Prompt: Nothing but the records, transcribed verbatim and stripped of images, should appear in the answer.

..............................

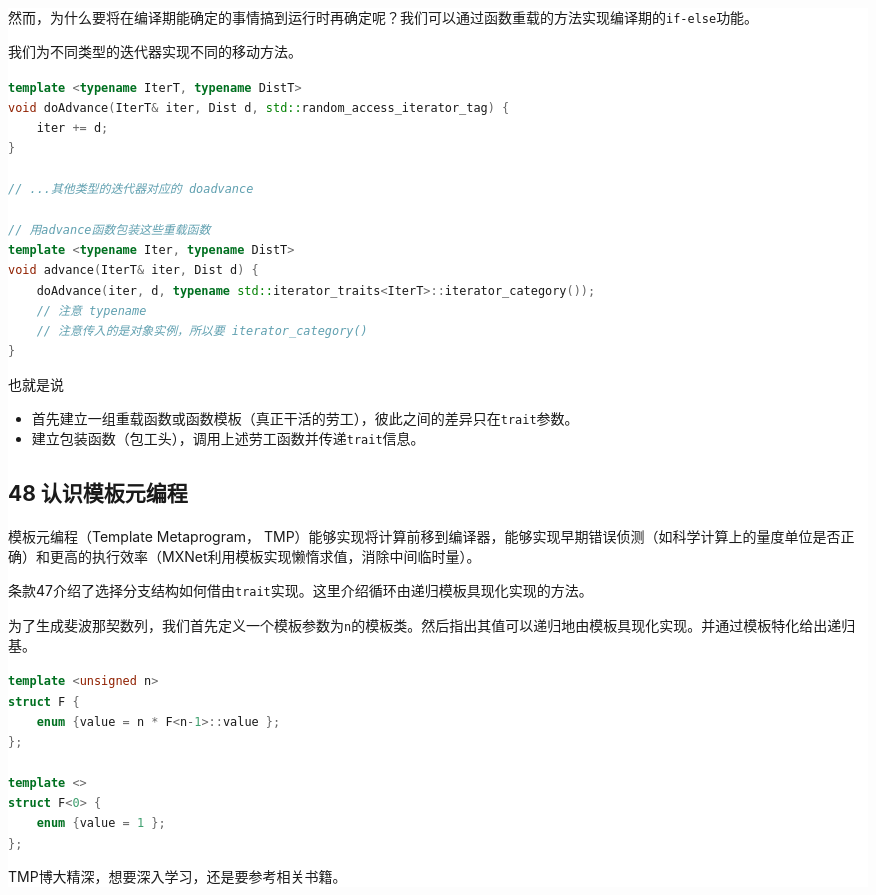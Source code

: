 然而，为什么要将在编译期能确定的事情搞到运行时再确定呢？我们可以通过函数重载的方法实现编译期的`if-else`功能。

我们为不同类型的迭代器实现不同的移动方法。
``` cpp
template <typename IterT, typename DistT>
void doAdvance(IterT& iter, Dist d, std::random_access_iterator_tag) {
    iter += d;
}

// ...其他类型的迭代器对应的 doadvance

// 用advance函数包装这些重载函数
template <typename Iter, typename DistT>
void advance(IterT& iter, Dist d) {
    doAdvance(iter, d, typename std::iterator_traits<IterT>::iterator_category());
    // 注意 typename
    // 注意传入的是对象实例，所以要 iterator_category()
}
```
也就是说
- 首先建立一组重载函数或函数模板（真正干活的劳工），彼此之间的差异只在`trait`参数。
- 建立包装函数（包工头），调用上述劳工函数并传递`trait`信息。

## 48 认识模板元编程
模板元编程（Template Metaprogram， TMP）能够实现将计算前移到编译器，能够实现早期错误侦测（如科学计算上的量度单位是否正确）和更高的执行效率（MXNet利用模板实现懒惰求值，消除中间临时量）。

条款47介绍了选择分支结构如何借由`trait`实现。这里介绍循环由递归模板具现化实现的方法。

为了生成斐波那契数列，我们首先定义一个模板参数为`n`的模板类。然后指出其值可以递归地由模板具现化实现。并通过模板特化给出递归基。

``` cpp
template <unsigned n>
struct F {
    enum {value = n * F<n-1>::value };
};

template <>
struct F<0> {
    enum {value = 1 };
};
```

TMP博大精深，想要深入学习，还是要参考相关书籍。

..............................

Finished task:
Source code

: 然而，为什么要将在编译期能确定的事情搞到运行时再确定呢？我们可以通过函数重载的方法实现编译期的`if-else`功能。

我们为不同类型的迭代器实现不同的移动方法。
``` cpp
template <typename IterT, typename DistT>
void doAdvance(IterT& iter, Dist d, std::random_access_iterator_tag) {
    iter += d;
}

// ...其他类型的迭代器对应的 doadvance

// 用advance函数包装这些重载函数
template <typename Iter, typename DistT>
void advance(IterT& iter, Dist d) {
    doAdvance(iter, d, typename std::iterator_traits<IterT>::iterator_category());
    // 注意 typename
    // 注意传入的是对象实例，所以要 iterator_category()
}
```
也就是说
- 首先建立一组重载函数或函数模板（真正干活的劳工），彼此之间的差异只在`trait`参数。
- 建立包装函数（包工头），调用上述劳工函数并传递`trait`信息。

## 48 认识模板元编程
模板元编程（Template Metaprogram， TMP）能够实现将计算前移到编译器，能够实现早期错误侦测（如科学计算上的量度单位是否正确）和更高的执行效率（MXNet利用模板实现懒惰求值，消除中间临时量）。

条款47介绍了选择分支结构如何借由`trait`实现。这里介绍循环由递归模板具现化实现的方法。

为了生成斐波那契数列，我们首先定义一个模板参数为`n`的模板类。然后指出其值可以递归地由模板具现化实现。并通过模板特化给出递归基。

``` cpp
template <unsigned n>
struct F {
    enum {value = n * F<n-1>::value };
};

template <>
struct F<0> {
    enum {value = 1 };
};
```

TMP博大精深，想要深入学习，还是要参考相关书籍。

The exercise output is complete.